Restate, word for word, each record that follows.

——

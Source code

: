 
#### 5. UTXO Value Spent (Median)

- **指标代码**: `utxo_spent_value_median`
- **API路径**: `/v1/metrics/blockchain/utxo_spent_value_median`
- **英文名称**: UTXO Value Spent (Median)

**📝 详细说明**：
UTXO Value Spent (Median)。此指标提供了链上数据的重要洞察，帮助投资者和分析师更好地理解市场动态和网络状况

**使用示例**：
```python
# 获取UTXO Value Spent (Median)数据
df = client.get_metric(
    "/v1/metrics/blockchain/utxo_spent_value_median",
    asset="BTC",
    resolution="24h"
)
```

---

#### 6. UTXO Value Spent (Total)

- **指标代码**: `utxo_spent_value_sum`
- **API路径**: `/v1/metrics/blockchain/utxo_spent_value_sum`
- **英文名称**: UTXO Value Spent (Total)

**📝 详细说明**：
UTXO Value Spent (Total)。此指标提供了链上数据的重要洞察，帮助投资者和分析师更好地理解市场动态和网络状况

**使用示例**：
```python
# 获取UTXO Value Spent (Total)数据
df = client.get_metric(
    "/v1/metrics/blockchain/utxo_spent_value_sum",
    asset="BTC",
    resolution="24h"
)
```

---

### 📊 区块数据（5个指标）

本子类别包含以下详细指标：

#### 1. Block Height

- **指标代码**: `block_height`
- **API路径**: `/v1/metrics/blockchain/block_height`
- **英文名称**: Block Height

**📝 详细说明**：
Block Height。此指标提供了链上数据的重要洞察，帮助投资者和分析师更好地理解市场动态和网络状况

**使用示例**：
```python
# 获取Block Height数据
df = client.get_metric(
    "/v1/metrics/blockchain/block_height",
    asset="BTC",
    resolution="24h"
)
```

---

——

Final answer.
Source code

: 
#### 5. UTXO Value Spent (Median)

- **指标代码**: `utxo_spent_value_median`
- **API路径**: `/v1/metrics/blockchain/utxo_spent_value_median`
- **英文名称**: UTXO Value Spent (Median)

**📝 详细说明**：
UTXO Value Spent (Median)。此指标提供了链上数据的重要洞察，帮助投资者和分析师更好地理解市场动态和网络状况

**使用示例**：
```python
# 获取UTXO Value Spent (Median)数据
df = client.get_metric(
    "/v1/metrics/blockchain/utxo_spent_value_median",
    asset="BTC",
    resolution="24h"
)
```

---

#### 6. UTXO Value Spent (Total)

- **指标代码**: `utxo_spent_value_sum`
- **API路径**: `/v1/metrics/blockchain/utxo_spent_value_sum`
- **英文名称**: UTXO Value Spent (Total)

**📝 详细说明**：
UTXO Value Spent (Total)。此指标提供了链上数据的重要洞察，帮助投资者和分析师更好地理解市场动态和网络状况

**使用示例**：
```python
# 获取UTXO Value Spent (Total)数据
df = client.get_metric(
    "/v1/metrics/blockchain/utxo_spent_value_sum",
    asset="BTC",
    resolution="24h"
)
```

---

### 📊 区块数据（5个指标）

本子类别包含以下详细指标：

#### 1. Block Height

- **指标代码**: `block_height`
- **API路径**: `/v1/metrics/blockchain/block_height`
- **英文名称**: Block Height

**📝 详细说明**：
Block Height。此指标提供了链上数据的重要洞察，帮助投资者和分析师更好地理解市场动态和网络状况

**使用示例**：
```python
# 获取Block Height数据
df = client.get_metric(
    "/v1/metrics/blockchain/block_height",
    asset="BTC",
    resolution="24h"
)
```

---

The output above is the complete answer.